Assignment: Find where "get back some" occurs in the data below, and retype that line and every later line exactly.

START Raw data

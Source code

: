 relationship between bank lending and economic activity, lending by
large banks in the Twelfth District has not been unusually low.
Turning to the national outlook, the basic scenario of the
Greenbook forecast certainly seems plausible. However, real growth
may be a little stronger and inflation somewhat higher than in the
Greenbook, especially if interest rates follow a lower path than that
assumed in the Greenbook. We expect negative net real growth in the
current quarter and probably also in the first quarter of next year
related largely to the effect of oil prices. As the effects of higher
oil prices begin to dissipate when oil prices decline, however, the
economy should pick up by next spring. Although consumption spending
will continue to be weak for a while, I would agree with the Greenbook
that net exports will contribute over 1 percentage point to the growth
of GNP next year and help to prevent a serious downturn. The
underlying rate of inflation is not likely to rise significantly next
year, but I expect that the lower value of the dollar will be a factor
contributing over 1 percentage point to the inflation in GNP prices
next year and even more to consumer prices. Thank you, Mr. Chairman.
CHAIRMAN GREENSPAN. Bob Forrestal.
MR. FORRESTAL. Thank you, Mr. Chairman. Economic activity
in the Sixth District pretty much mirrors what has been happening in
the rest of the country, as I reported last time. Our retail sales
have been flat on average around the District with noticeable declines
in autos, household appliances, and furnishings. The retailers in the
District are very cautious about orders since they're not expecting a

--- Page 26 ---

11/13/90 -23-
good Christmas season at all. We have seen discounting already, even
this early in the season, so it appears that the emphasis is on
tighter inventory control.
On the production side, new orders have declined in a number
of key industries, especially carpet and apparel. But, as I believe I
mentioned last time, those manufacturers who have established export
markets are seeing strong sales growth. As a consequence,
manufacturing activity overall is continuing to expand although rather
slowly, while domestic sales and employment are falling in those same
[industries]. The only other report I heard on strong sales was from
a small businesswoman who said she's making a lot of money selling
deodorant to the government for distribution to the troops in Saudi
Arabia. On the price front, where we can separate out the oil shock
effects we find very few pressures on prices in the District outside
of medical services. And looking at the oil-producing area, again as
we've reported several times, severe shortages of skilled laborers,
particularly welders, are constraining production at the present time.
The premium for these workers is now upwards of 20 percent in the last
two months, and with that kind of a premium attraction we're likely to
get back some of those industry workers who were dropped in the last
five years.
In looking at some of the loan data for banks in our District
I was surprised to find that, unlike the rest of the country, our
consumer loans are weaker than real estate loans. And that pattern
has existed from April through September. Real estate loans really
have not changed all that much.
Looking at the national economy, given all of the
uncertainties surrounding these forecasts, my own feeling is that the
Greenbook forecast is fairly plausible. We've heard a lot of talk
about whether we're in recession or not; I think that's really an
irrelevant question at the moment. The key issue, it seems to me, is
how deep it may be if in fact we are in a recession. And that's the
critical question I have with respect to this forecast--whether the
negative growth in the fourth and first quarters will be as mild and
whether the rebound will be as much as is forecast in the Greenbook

END Raw data

Exercise answer:
get back some of those industry workers who were dropped in the last
five years.
In looking at some of the loan data for banks in our District
I was surprised to find that, unlike the rest of the country, our
consumer loans are weaker than real estate loans. And that pattern
has existed from April through September. Real estate loans really
have not changed all that much.
Looking at the national economy, given all of the
uncertainties surrounding these forecasts, my own feeling is that the
Greenbook forecast is fairly plausible. We've heard a lot of talk
about whether we're in recession or not; I think that's really an
irrelevant question at the moment. The key issue, it seems to me, is
how deep it may be if in fact we are in a recession. And that's the
critical question I have with respect to this forecast--whether the
negative growth in the fourth and first quarters will be as mild and
whether the rebound will be as much as is forecast in the Greenbook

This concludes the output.